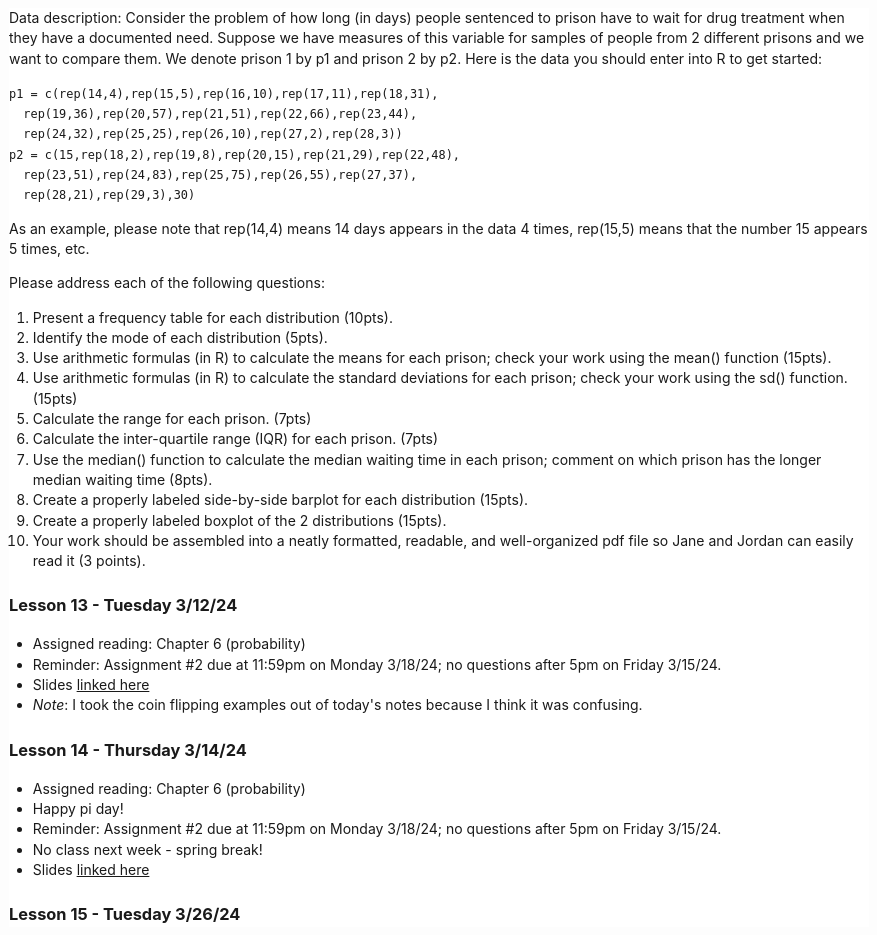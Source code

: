 Data description: Consider the problem of how long (in days) people sentenced to prison have to wait for drug treatment when they have a documented need. Suppose we have measures of this variable for samples of people from 2 different prisons and we want to compare them. We denote prison 1 by p1 and prison 2 by p2. Here is the data you should enter into R to get started:

```Rout
p1 = c(rep(14,4),rep(15,5),rep(16,10),rep(17,11),rep(18,31),
  rep(19,36),rep(20,57),rep(21,51),rep(22,66),rep(23,44),
  rep(24,32),rep(25,25),rep(26,10),rep(27,2),rep(28,3))
p2 = c(15,rep(18,2),rep(19,8),rep(20,15),rep(21,29),rep(22,48),
  rep(23,51),rep(24,83),rep(25,75),rep(26,55),rep(27,37),
  rep(28,21),rep(29,3),30)
```

As an example, please note that rep(14,4) means 14 days appears in the data 4 times, rep(15,5) means that the number 15 appears 5 times, etc.

Please address each of the following questions:

1. Present a frequency table for each distribution (10pts).
2. Identify the mode of each distribution (5pts).
3. Use arithmetic formulas (in R) to calculate the means for each prison; check your work using the mean() function (15pts).
4. Use arithmetic formulas (in R) to calculate the standard deviations for each prison; check your work using the sd() function. (15pts)
5. Calculate the range for each prison. (7pts)
6. Calculate the inter-quartile range (IQR) for each prison. (7pts)
7. Use the median() function to calculate the median waiting time in each prison; comment on which prison has the longer median waiting time (8pts).
8. Create a properly labeled side-by-side barplot for each distribution (15pts).
9. Create a properly labeled boxplot of the 2 distributions (15pts).
10. Your work should be assembled into a neatly formatted, readable, and well-organized pdf file so Jane and Jordan can easily read it (3 points).


### Lesson 13 - Tuesday 3/12/24

* Assigned reading: Chapter 6 (probability)
* Reminder: Assignment #2 due at 11:59pm on Monday 3/18/24; no questions after 5pm on Friday 3/15/24.
* Slides [linked here](https://github.com/rwb/ccjs200/blob/main/gfiles/lesson13s.pdf)
* *Note*: I took the coin flipping examples out of today's notes because I think it was confusing.

### Lesson 14 - Thursday 3/14/24

* Assigned reading: Chapter 6 (probability)
* Happy pi day!
* Reminder: Assignment #2 due at 11:59pm on Monday 3/18/24; no questions after 5pm on Friday 3/15/24.
* No class next week - spring break!
* Slides [linked here](https://github.com/rwb/ccjs200/blob/main/gfiles/lesson14.pdf)

### Lesson 15 - Tuesday 3/26/24

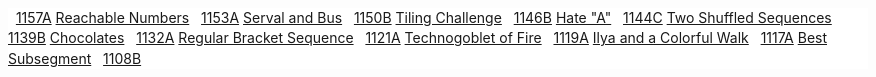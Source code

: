 <td>&nbsp;</td>
</tr>
<tr>
<td><a href="https://codeforces.com/problemset/problem/1157/A">1157A</a></td>
<td><a href="https://codeforces.com/problemset/problem/1157/A">Reachable Numbers</a></td>
<td><a href="https://github.com/takahironakamori/Codeforces/tree/master/Submissions/"></a></td>
<td>&nbsp;</td>
</tr>
<tr>
<td><a href="https://codeforces.com/problemset/problem/1153/A">1153A</a></td>
<td><a href="https://codeforces.com/problemset/problem/1153/A">Serval and Bus</a></td>
<td><a href="https://github.com/takahironakamori/Codeforces/tree/master/Submissions/"></a></td>
<td>&nbsp;</td>
</tr>
<tr>
<td><a href="https://codeforces.com/problemset/problem/1150/B">1150B</a></td>
<td><a href="https://codeforces.com/problemset/problem/1150/B">Tiling Challenge</a></td>
<td><a href="https://github.com/takahironakamori/Codeforces/tree/master/Submissions/"></a></td>
<td>&nbsp;</td>
</tr>
<tr>
<td><a href="https://codeforces.com/problemset/problem/1146/B">1146B</a></td>
<td><a href="https://codeforces.com/problemset/problem/1146/B">Hate "A"</a></td>
<td><a href="https://github.com/takahironakamori/Codeforces/tree/master/Submissions/"></a></td>
<td>&nbsp;</td>
</tr>
<tr>
<td><a href="https://codeforces.com/problemset/problem/1144/C">1144C</a></td>
<td><a href="https://codeforces.com/problemset/problem/1144/C">Two Shuffled Sequences</a></td>
<td><a href="https://github.com/takahironakamori/Codeforces/tree/master/Submissions/"></a></td>
<td>&nbsp;</td>
</tr>
<tr>
<td><a href="https://codeforces.com/problemset/problem/1139/B">1139B</a></td>
<td><a href="https://codeforces.com/problemset/problem/1139/B">Chocolates</a></td>
<td><a href="https://github.com/takahironakamori/Codeforces/tree/master/Submissions/"></a></td>
<td>&nbsp;</td>
</tr>
<tr>
<td><a href="https://codeforces.com/problemset/problem/1132/A">1132A</a></td>
<td><a href="https://codeforces.com/problemset/problem/1132/A">Regular Bracket Sequence</a></td>
<td><a href="https://github.com/takahironakamori/Codeforces/tree/master/Submissions/"></a></td>
<td>&nbsp;</td>
</tr>
<tr>
<td><a href="https://codeforces.com/problemset/problem/1121/A">1121A</a></td>
<td><a href="https://codeforces.com/problemset/problem/1121/A">Technogoblet of Fire</a></td>
<td><a href="https://github.com/takahironakamori/Codeforces/tree/master/Submissions/"></a></td>
<td>&nbsp;</td>
</tr>
<tr>
<td><a href="https://codeforces.com/problemset/problem/1119/A">1119A</a></td>
<td><a href="https://codeforces.com/problemset/problem/1119/A">Ilya and a Colorful Walk</a></td>
<td><a href="https://github.com/takahironakamori/Codeforces/tree/master/Submissions/"></a></td>
<td>&nbsp;</td>
</tr>
<tr>
<td><a href="https://codeforces.com/problemset/problem/1117/A">1117A</a></td>
<td><a href="https://codeforces.com/problemset/problem/1117/A">Best Subsegment</a></td>
<td><a href="https://github.com/takahironakamori/Codeforces/tree/master/Submissions/"></a></td>
<td>&nbsp;</td>
</tr>
<tr>
<td><a href="https://codeforces.com/problemset/problem/1108/B">1108B</a></td>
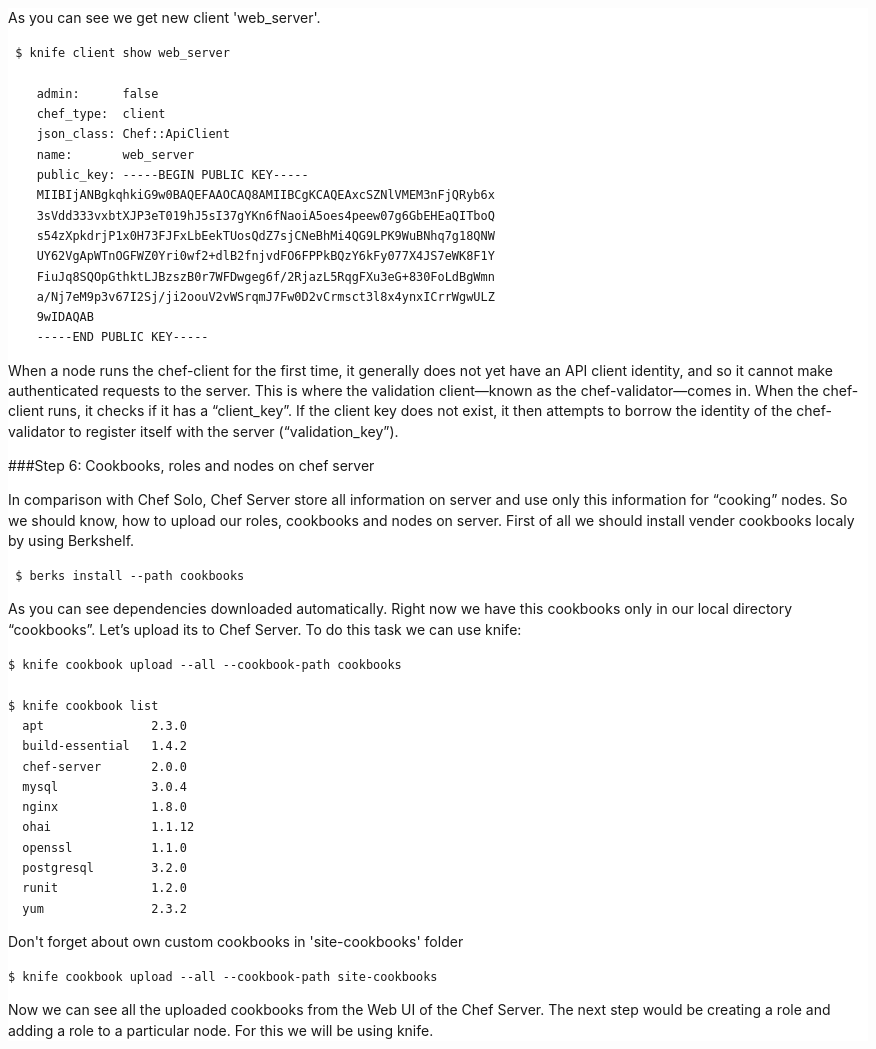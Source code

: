 As you can see we get new client 'web_server'.

     $ knife client show web_server
     
		admin:      false
		chef_type:  client
		json_class: Chef::ApiClient
		name:       web_server
		public_key: -----BEGIN PUBLIC KEY-----
		MIIBIjANBgkqhkiG9w0BAQEFAAOCAQ8AMIIBCgKCAQEAxcSZNlVMEM3nFjQRyb6x
		3sVdd333vxbtXJP3eT019hJ5sI37gYKn6fNaoiA5oes4peew07g6GbEHEaQITboQ
		s54zXpkdrjP1x0H73FJFxLbEekTUosQdZ7sjCNeBhMi4QG9LPK9WuBNhq7g18QNW
		UY62VgApWTnOGFWZ0Yri0wf2+dlB2fnjvdFO6FPPkBQzY6kFy077X4JS7eWK8F1Y
		FiuJq8SQOpGthktLJBzszB0r7WFDwgeg6f/2RjazL5RqgFXu3eG+830FoLdBgWmn
		a/Nj7eM9p3v67I2Sj/ji2oouV2vWSrqmJ7Fw0D2vCrmsct3l8x4ynxICrrWgwULZ
		9wIDAQAB
		-----END PUBLIC KEY-----

When a node runs the chef-client for the first time, it generally does not yet have 
an API client identity, and so it cannot make authenticated requests to the server. This is where the validation client—known as the chef-validator—comes in. When the chef-client runs, it checks if it has a “client_key”. If the client key does not exist, it then attempts to borrow the identity of the chef-validator to register	itself with the server (“validation_key”).

###Step 6: Cookbooks, roles and nodes on chef server

In comparison with Chef Solo, Chef Server store all information on server and use only this information for “cooking” nodes. So we should know, how to upload our roles, cookbooks and nodes on server. First of all we should install vender cookbooks localy by using Berkshelf.

     $ berks install --path cookbooks

As you can see dependencies downloaded automatically. Right now we have this cookbooks only in our local directory “cookbooks”. Let’s upload its to Chef Server. To do this task we can use knife:

    $ knife cookbook upload --all --cookbook-path cookbooks

    $ knife cookbook list
      apt               2.3.0
      build-essential   1.4.2
      chef-server       2.0.0
      mysql             3.0.4
      nginx             1.8.0
      ohai              1.1.12
      openssl           1.1.0
      postgresql        3.2.0
      runit             1.2.0
      yum               2.3.2
 
 Don't forget about own custom cookbooks in 'site-cookbooks' folder

    $ knife cookbook upload --all --cookbook-path site-cookbooks

Now we can see all the uploaded cookbooks from the Web UI of the Chef Server.
The next step would be creating a role and adding a role to a particular node.
For this we will be using knife.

Work item: Scan the lines above for "arithmetic" and state how many match, nothing more.

Your solution: 2